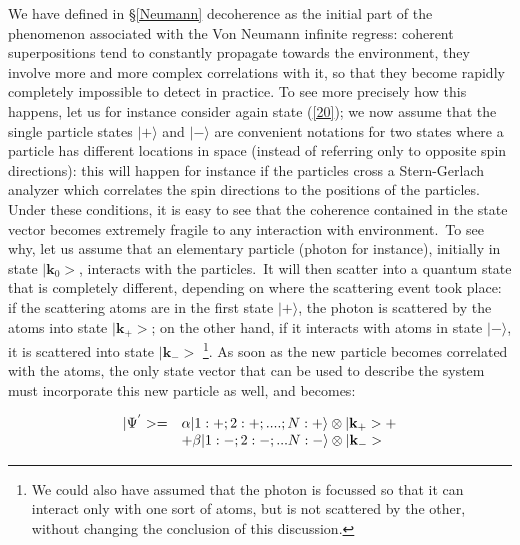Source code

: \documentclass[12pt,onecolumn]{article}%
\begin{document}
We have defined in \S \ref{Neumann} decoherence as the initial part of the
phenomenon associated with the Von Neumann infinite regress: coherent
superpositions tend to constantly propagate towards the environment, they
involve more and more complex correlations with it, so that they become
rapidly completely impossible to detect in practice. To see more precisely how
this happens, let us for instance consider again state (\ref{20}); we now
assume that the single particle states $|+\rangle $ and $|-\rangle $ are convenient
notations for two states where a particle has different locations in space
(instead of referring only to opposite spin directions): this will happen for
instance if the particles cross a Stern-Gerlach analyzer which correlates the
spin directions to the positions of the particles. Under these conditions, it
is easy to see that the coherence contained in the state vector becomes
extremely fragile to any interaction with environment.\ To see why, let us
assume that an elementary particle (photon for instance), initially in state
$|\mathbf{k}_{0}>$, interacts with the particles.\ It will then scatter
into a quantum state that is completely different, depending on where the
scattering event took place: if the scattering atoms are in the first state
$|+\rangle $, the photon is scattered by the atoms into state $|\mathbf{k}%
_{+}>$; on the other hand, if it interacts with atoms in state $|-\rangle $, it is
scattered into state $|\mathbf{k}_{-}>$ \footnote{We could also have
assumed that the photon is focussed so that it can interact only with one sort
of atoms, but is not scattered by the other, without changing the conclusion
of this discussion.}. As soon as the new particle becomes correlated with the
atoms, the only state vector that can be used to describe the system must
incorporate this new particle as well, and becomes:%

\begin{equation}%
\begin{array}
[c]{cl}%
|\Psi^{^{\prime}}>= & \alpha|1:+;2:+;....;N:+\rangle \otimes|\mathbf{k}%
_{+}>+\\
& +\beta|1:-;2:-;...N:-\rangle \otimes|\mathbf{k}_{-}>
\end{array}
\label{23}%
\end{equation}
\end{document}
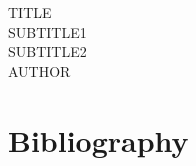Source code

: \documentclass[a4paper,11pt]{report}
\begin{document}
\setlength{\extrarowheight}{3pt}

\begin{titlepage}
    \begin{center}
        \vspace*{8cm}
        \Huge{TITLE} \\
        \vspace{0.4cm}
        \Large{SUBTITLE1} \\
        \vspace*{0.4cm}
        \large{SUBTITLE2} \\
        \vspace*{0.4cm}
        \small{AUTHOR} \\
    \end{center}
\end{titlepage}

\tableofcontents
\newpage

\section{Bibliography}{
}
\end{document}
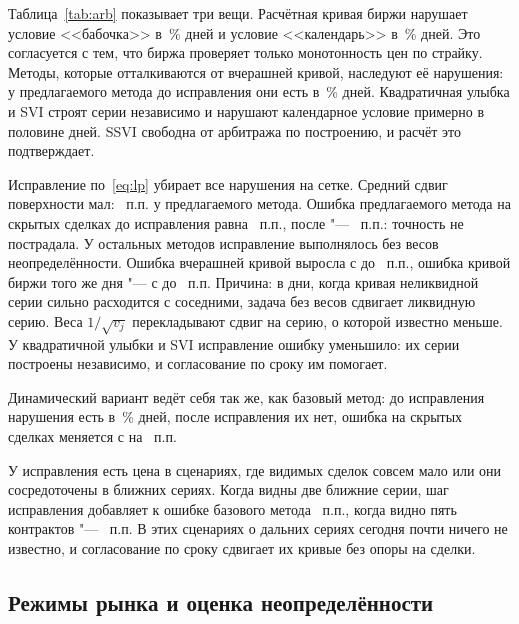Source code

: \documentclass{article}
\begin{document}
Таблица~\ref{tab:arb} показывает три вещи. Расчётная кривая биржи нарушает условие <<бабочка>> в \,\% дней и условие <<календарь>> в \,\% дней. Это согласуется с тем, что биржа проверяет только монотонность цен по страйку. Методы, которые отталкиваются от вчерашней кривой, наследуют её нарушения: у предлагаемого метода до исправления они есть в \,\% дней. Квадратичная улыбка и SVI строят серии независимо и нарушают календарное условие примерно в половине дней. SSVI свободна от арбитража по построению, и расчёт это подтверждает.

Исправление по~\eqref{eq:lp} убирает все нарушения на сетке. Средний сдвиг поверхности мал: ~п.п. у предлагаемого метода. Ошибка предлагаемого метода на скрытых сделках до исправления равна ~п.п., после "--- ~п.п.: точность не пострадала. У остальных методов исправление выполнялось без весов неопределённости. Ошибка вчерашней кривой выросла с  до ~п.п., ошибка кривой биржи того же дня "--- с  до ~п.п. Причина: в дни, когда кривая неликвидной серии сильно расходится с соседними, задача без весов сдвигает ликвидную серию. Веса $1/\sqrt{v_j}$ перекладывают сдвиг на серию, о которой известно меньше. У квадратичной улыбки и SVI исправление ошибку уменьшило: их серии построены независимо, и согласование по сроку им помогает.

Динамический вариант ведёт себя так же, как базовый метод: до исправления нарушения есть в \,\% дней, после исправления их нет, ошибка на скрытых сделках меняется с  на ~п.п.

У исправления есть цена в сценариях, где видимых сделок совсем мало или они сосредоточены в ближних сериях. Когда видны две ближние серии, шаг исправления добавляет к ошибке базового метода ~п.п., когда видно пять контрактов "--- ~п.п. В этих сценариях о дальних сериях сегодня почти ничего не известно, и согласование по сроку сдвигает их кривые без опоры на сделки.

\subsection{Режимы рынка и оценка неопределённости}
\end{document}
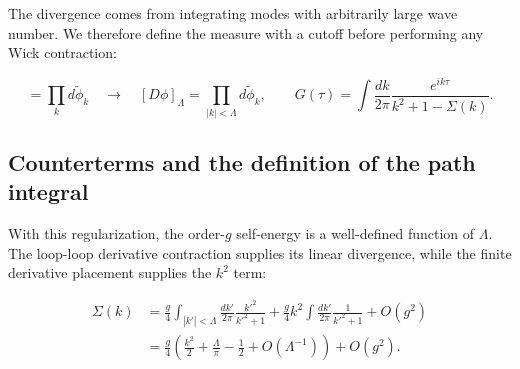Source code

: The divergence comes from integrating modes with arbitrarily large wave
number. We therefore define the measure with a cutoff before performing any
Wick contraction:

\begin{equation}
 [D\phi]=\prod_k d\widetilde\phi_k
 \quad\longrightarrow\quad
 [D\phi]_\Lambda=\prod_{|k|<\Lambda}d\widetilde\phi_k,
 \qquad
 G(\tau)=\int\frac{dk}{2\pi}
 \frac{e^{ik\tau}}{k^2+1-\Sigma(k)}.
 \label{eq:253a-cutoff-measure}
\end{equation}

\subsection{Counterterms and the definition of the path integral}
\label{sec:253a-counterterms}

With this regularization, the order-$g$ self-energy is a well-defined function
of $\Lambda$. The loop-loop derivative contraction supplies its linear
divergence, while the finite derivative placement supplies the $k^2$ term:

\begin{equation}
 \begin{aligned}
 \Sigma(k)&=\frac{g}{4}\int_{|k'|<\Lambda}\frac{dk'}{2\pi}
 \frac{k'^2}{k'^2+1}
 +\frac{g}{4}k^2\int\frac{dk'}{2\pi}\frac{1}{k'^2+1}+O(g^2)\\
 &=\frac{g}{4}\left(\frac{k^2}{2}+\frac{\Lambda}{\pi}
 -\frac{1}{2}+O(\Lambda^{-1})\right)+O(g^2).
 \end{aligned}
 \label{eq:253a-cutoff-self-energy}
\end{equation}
####################
## EXERCISE BRIEF
Could you report every line of the material that contains the string "well"?

## EXERCISE RESPONSE
incorporate this new particle as well, and becomes:%
With this regularization, the order-$g$ self-energy is a well-defined function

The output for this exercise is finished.